Second Normal Form:-

To be in second normal form, a relation must be in first normal form and relation must not contain any partial dependency. A relation is in 2NF if it has No Partial Dependency.

Partial Dependency — If the proper subset of candidate key determines non-prime attribute, it is called partial dependency.

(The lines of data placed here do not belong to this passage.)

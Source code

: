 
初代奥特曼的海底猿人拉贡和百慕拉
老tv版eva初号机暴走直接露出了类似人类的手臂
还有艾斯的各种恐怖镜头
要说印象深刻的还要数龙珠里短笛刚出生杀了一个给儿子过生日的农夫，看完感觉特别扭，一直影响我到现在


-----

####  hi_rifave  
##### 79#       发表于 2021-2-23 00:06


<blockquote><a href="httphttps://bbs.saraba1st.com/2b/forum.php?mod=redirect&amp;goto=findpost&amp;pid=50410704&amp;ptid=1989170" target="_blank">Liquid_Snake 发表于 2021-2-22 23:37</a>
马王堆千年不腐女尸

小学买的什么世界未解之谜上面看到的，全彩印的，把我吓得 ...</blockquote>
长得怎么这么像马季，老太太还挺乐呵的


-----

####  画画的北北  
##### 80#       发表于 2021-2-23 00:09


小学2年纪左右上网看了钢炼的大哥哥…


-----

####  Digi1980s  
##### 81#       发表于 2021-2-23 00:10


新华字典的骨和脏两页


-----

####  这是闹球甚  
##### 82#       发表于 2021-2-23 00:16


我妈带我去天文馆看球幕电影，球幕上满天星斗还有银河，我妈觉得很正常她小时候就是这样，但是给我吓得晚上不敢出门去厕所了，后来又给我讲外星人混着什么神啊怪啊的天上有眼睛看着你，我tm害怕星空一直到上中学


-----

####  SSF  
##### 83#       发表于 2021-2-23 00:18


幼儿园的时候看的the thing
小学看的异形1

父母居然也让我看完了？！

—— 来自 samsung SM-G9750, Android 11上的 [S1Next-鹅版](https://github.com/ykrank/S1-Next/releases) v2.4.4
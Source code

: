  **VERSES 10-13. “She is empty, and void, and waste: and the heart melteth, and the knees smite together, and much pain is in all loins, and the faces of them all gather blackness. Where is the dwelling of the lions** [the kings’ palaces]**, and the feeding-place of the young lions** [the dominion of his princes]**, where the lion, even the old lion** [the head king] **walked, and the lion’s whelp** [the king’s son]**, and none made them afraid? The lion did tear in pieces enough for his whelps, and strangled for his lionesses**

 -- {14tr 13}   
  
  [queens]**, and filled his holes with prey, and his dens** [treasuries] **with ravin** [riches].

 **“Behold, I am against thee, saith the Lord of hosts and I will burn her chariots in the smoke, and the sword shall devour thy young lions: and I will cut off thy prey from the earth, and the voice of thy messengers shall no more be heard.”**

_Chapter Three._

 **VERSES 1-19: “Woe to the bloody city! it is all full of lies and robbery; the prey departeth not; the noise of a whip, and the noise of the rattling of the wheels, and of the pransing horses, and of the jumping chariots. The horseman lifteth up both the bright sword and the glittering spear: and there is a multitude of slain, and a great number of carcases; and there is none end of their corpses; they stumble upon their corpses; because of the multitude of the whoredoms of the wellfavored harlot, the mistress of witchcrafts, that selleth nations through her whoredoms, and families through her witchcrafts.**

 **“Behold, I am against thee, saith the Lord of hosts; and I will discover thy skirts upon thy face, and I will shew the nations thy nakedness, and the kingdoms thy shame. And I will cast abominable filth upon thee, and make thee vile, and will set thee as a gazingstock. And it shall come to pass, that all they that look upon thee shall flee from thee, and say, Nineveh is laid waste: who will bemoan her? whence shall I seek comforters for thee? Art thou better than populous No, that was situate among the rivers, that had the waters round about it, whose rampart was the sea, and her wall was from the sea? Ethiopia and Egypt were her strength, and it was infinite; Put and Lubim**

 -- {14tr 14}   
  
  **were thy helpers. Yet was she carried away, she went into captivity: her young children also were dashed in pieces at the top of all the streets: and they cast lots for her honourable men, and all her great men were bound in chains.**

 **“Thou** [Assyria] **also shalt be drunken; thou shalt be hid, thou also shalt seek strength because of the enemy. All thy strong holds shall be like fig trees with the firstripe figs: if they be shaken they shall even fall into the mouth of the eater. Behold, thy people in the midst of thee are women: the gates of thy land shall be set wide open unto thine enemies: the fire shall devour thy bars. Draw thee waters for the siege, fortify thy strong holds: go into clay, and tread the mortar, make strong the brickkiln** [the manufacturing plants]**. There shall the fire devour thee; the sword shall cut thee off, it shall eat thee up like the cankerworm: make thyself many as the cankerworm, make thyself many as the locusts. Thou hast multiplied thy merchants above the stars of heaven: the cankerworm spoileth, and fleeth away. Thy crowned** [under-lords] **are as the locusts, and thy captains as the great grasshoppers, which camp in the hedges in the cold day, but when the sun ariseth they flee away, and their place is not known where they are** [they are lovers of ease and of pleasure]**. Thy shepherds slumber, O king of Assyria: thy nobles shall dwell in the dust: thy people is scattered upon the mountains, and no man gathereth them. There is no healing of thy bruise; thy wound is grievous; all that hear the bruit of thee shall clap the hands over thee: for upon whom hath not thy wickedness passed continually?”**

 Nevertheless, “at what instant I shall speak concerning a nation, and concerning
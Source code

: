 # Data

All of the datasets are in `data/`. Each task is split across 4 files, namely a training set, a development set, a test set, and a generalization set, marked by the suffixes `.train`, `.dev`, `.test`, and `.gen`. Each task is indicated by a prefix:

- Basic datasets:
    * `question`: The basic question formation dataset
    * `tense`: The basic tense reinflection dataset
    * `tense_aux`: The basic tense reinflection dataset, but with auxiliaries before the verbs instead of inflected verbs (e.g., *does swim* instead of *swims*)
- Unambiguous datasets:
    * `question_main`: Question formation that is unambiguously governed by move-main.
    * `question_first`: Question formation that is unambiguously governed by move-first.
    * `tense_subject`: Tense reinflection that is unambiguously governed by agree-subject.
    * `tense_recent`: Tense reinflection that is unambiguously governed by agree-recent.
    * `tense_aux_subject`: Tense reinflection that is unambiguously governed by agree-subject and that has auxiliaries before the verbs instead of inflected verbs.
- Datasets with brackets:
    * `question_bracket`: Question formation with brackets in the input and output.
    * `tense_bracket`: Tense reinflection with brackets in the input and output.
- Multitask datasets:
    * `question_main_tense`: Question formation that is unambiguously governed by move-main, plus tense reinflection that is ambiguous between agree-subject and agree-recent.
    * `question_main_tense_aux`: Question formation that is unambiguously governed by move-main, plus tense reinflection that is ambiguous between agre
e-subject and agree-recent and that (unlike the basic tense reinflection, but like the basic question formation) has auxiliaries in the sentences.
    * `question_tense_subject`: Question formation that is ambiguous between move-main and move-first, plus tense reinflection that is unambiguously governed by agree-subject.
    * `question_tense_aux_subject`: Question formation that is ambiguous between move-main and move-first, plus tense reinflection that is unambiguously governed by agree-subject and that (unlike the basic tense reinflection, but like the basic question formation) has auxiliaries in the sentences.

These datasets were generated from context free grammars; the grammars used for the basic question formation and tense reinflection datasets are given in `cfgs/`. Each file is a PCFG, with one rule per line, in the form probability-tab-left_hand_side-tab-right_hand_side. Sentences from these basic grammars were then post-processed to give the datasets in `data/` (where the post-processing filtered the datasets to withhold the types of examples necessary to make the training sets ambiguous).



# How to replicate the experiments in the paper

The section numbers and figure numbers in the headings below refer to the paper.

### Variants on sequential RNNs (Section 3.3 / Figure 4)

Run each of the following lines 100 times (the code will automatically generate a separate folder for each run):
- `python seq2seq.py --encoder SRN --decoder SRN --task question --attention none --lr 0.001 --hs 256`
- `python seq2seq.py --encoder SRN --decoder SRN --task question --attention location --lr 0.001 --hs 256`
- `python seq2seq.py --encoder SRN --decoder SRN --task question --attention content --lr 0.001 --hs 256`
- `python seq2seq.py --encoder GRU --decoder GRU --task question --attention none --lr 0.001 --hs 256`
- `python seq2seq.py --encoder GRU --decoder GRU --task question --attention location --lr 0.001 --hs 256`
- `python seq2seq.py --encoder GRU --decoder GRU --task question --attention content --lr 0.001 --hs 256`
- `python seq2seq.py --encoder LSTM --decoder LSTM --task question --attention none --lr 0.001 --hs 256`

+---------+-----------+------------+
| STUD_NO | COURSE_NO | COURSE_FEE |
+---------+-----------+------------+
|       1 | C1        |       1000 |
|       2 | C2        |       1500 |
|       1 | C4        |       2000 |
|       4 | C3        |       1000 |
|       4 | C1        |       1000 |
|       2 | C5        |       2000 |
+---------+-----------+------------+

Here STUD_NO, COURSE_NO are part of candidate key which means they can determine COURSE_FEE independently, which exhibits Partial Dependency.

after 2NF:-

Table 1, where STUD_NO --> COURSE_NO
+---------+-----------+
| STUD_NO | COURSE_NO |
+---------+-----------+
|       1 | C1        |
|       2 | C2        |
|       1 | C4        |
|       4 | C3        |
|       4 | C1        |
|       2 | C5        |
+---------+-----------+

Table 2, Where STUD_NO --> COURSE_FEE
+---------+------------+
| STUD_NO | COURSE_FEE |
+---------+------------+
|       1 |       1000 |
|       2 |       1500 |
|       1 |       2000 |
|       4 |       1000 |
|       4 |       1000 |
|       2 |       2000 |
+---------+------------+

Third Normal Form:-

A relation is in third normal form, if there is no transitive dependency for non-prime attributes as well as it is in second normal form.

Transitive dependency :- if A → B, B →C then A →C. here A is candidate key. this indirect dependence of non prime attribute to the candidate key is called transitive dependency.

+---------+-----------+------------+--------------+
| STUD_NO | STUD_NAME | STUD_STATE | STUD_COUNTRY |
+---------+-----------+------------+--------------+
|       1 | A         | HARYANA    | INDIA        |
|       2 | A         | PUNJAB     | INDIA        |
|       3 | B         | PUNJAB     | INDIA        |
+---------+-----------+------------+--------------+
here STUD_NO --> STUD_NAME, STUD_NO --> STUD_STATE
, STUD_STATE --> STUD_COUNTRY
here transitively STUD_NO --> STUD_COUNTRY

after third normal form:-

Table 1, where STUD_NO --> STUD_NAME, STUD_NO --> STUD_STATE
+---------+-----------+------------+
| STUD_NO | STUD_NAME | STUD_STATE |
+---------+-----------+------------+
|       1 | A         | HARYANA    |
|       2 | A         | PUNJAB     |
|       3 | B         | PUNJAB     | 
+---------+-----------+------------+
table 2, where STUD_STATE --> STUD_COUNTRY
+------------+--------------+
| STUD_STATE | STUD_COUNTRY |
+------------+--------------+
| HARYANA    | INDIA        |
| PUNJAB     | INDIA        |
| PUNJAB     | INDIA        |
+------------+--------------+

Boyce-Codd Normal Form (BCNF):-

A relation R is in BCNF if R is in Third Normal Form and for every functional dependency, left hand side attribute is super key. A relation is in BCNF iff in every functional dependency X –> Y, X is a super key.

in previous example, if we look closely after achieving 3NF we have gotten two tables where each table has one single attribute which is determining all the other attributes. Functional dependency of those tables are {STUD_NO →STUD_NAME, STUD_STATE} and {STUD_STATE → STUD_COUNTRY}. Here STUD_NO and STUD_STATE are super key in their respective tables which means these two tables are in BCNF.